Oxidative stress refers to the imbalance of oxidants and antioxidants in the body, which leads to the infiltration of inflammatory cells, promoting the production and accumulation of reactive oxygen species (ROS) in cells and finally leading to the oxidative stress response[6]. When SAP occurs, inflammatory cells infiltrate the intestines and induce oxidative stress[7]. Oxidative stress further increases the infiltration of inflammatory cells in the intestine, aggravates the injury of intestinal cells, destroys the barrier function of the intestines and promotes the entry of intestinal bacteria into the blood[8-10].

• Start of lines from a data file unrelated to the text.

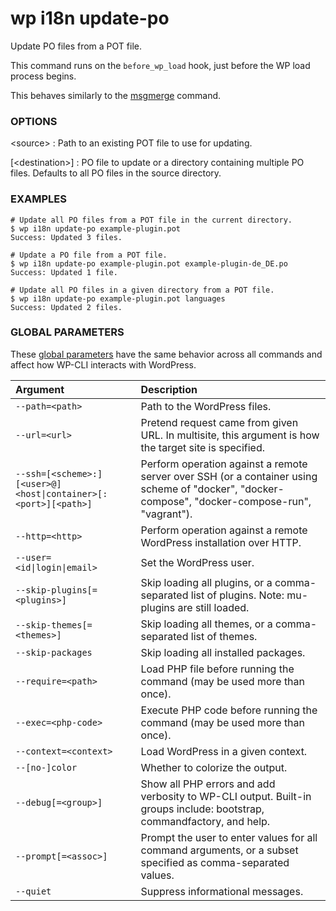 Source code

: # wp i18n update-po

Update PO files from a POT file.

This command runs on the `before_wp_load` hook, just before the WP load process begins.

This behaves similarly to the [msgmerge](https://www.gnu.org/software/gettext/manual/html_node/msgmerge-Invocation.html) command.

### OPTIONS

&lt;source&gt;
: Path to an existing POT file to use for updating.

[&lt;destination&gt;]
: PO file to update or a directory containing multiple PO files.
  Defaults to all PO files in the source directory.

### EXAMPLES

    # Update all PO files from a POT file in the current directory.
    $ wp i18n update-po example-plugin.pot
    Success: Updated 3 files.

    # Update a PO file from a POT file.
    $ wp i18n update-po example-plugin.pot example-plugin-de_DE.po
    Success: Updated 1 file.

    # Update all PO files in a given directory from a POT file.
    $ wp i18n update-po example-plugin.pot languages
    Success: Updated 2 files.

### GLOBAL PARAMETERS

These [global parameters](https://make.wordpress.org/cli/handbook/config/) have the same behavior across all commands and affect how WP-CLI interacts with WordPress.

| **Argument**    | **Description**              |
|:----------------|:-----------------------------|
| `--path=<path>` | Path to the WordPress files. |
| `--url=<url>` | Pretend request came from given URL. In multisite, this argument is how the target site is specified. |
| `--ssh=[<scheme>:][<user>@]<host\|container>[:<port>][<path>]` | Perform operation against a remote server over SSH (or a container using scheme of "docker", "docker-compose", "docker-compose-run", "vagrant"). |
| `--http=<http>` | Perform operation against a remote WordPress installation over HTTP. |
| `--user=<id\|login\|email>` | Set the WordPress user. |
| `--skip-plugins[=<plugins>]` | Skip loading all plugins, or a comma-separated list of plugins. Note: mu-plugins are still loaded. |
| `--skip-themes[=<themes>]` | Skip loading all themes, or a comma-separated list of themes. |
| `--skip-packages` | Skip loading all installed packages. |
| `--require=<path>` | Load PHP file before running the command (may be used more than once). |
| `--exec=<php-code>` | Execute PHP code before running the command (may be used more than once). |
| `--context=<context>` | Load WordPress in a given context. |
| `--[no-]color` | Whether to colorize the output. |
| `--debug[=<group>]` | Show all PHP errors and add verbosity to WP-CLI output. Built-in groups include: bootstrap, commandfactory, and help. |
| `--prompt[=<assoc>]` | Prompt the user to enter values for all command arguments, or a subset specified as comma-separated values. |
| `--quiet` | Suppress informational messages. |
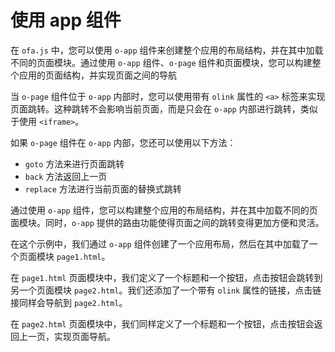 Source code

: # 使用 app 组件

在 `ofa.js` 中，您可以使用 `o-app` 组件来创建整个应用的布局结构，并在其中加载不同的页面模块。通过使用 `o-app` 组件、`o-page` 组件和页面模块，您可以构建整个应用的页面结构，并实现页面之间的导航

当 `o-page` 组件位于 `o-app` 内部时，您可以使用带有 `olink` 属性的 `<a>` 标签来实现页面跳转。这种跳转不会影响当前页面，而是只会在 `o-app` 内部进行跳转，类似于使用 `<iframe>`。

如果 `o-page` 组件在 `o-app` 内部，您还可以使用以下方法：
- `goto` 方法来进行页面跳转
- `back` 方法返回上一页
- `replace` 方法进行当前页面的替换式跳转

通过使用 `o-app` 组件，您可以构建整个应用的布局结构，并在其中加载不同的页面模块。同时，`o-app` 提供的路由功能使得页面之间的跳转变得更加方便和灵活。

在这个示例中，我们通过 `o-app` 组件创建了一个应用布局，然后在其中加载了一个页面模块 `page1.html`。

在 `page1.html` 页面模块中，我们定义了一个标题和一个按钮，点击按钮会跳转到另一个页面模块 `page2.html`。我们还添加了一个带有 `olink` 属性的链接，点击链接同样会导航到 `page2.html`。

在 `page2.html` 页面模块中，我们同样定义了一个标题和一个按钮，点击按钮会返回上一页，实现页面导航。

<a href="../../publics/examples/use-app/demo.html" preview demo></a>
<a href="../../publics/examples/use-app/page1.html" main demo></a>
<a href="../../publics/examples/use-app/page2.html" demo></a> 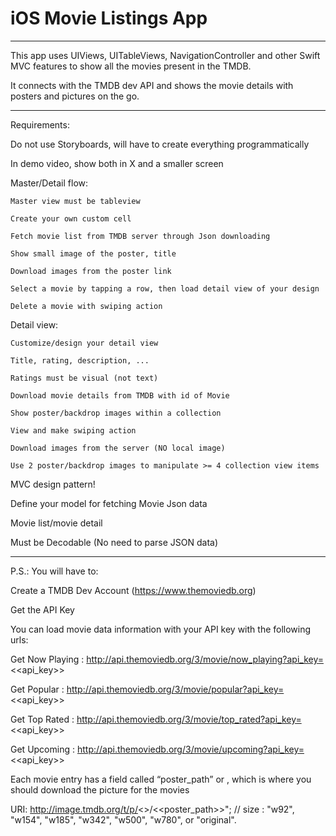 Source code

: # iOS Movie Listings App

----------------------------------------------------------------------------------

This app uses UIViews, UITableViews, NavigationController and other Swift MVC features to show all the movies present in the TMDB.

It connects with the TMDB dev API and shows the movie details with posters and pictures on the go.

----------------------------------------------------------------------------------

Requirements:

Do not use Storyboards, will have to create everything programmatically

In demo video, show both in X and a smaller screen

Master/Detail flow:

	Master view must be tableview

	Create your own custom cell

	Fetch movie list from TMDB server through Json downloading

	Show small image of the poster, title

	Download images from the poster link

	Select a movie by tapping a row, then load detail view of your design

	Delete a movie with swiping action

Detail view:

	Customize/design your detail view
	
	Title, rating, description, ...
	
	Ratings must be visual (not text)
	
	Download movie details from TMDB with id of Movie
	
	Show poster/backdrop images within a collection
	
	View and make swiping action
	
	Download images from the server (NO local image)
	
	Use 2 poster/backdrop images to manipulate >= 4 collection view items

MVC design pattern!

Define your model for fetching Movie Json data

Movie list/movie detail

Must be Decodable (No need to parse JSON data)

----------------------------------------------------------------------------------

P.S.: You will have to:

Create a TMDB Dev Account (https://www.themoviedb.org)

Get the API Key

You can load movie data information with your API key with the following urls:

Get Now Playing : http://api.themoviedb.org/3/movie/now_playing?api_key=<<api_key>>

Get Popular : http://api.themoviedb.org/3/movie/popular?api_key=<<api_key>>

Get Top Rated : http://api.themoviedb.org/3/movie/top_rated?api_key=<<api_key>>

Get Upcoming : http://api.themoviedb.org/3/movie/upcoming?api_key=<<api_key>>

Each movie entry has a field called “poster_path” or , which is where you should download the picture for the movies

URI: http://image.tmdb.org/t/p/<<size>>/<<poster_path>>"; // size : "w92", "w154", "w185", "w342", "w500", "w780", or "original".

Endoplasmic reticulum (ER) stress is another factor of intestinal injury in AP. ER stress can activate a large number of apoptosis-related proteins and induce apoptosis[11]. ER stress is often accompanied by oxidative stress (mutually reinforcing), which in coordination with oxidative stress promotes the infiltration and displacement of inflammatory cells, accelerates the apoptosis of intestinal cells and aggravates the intestinal injury in AP. Therefore, reducing oxidative stress and ER stress in the intestine has become an important approach to alleviate AP.
Irisin can act on white fat cells and induce their transformation into brown fat cells[12]. After exercise, muscles secrete a protein called PGC-1 alpha, which regulates a downstream factor to produce irisin through cleavage and modification[13]. Currently, scholars have reported that irisin reduces the severity of various diseases, including acute lung injury and heart ischemia-reperfusion injury by the anti-inflammatory response, antioxidative stress and anti-ER stress[14-16]. When the intestine is injured, oxidative stress and ER stress often occur in the intestine, aggravating the disorder of the cellular microenvironment. The inhibition of intestinal injury during AP can protect the intestinal cells from being damaged and reduce the entry of intestinal bacteria into the blood caused by the damaged intestinal epithelium. Therefore, our recent experiments mainly explored the effects of the intraperitoneal injection of exogenous irisin on intestinal oxidative stress and ER stress in AP mice and tested its protective function on damaged intestinal cells. Further studies were conducted to verify whether irisin can reduce the systemic inflammatory response in AP mice and protect a variety of extrapancreatic organs.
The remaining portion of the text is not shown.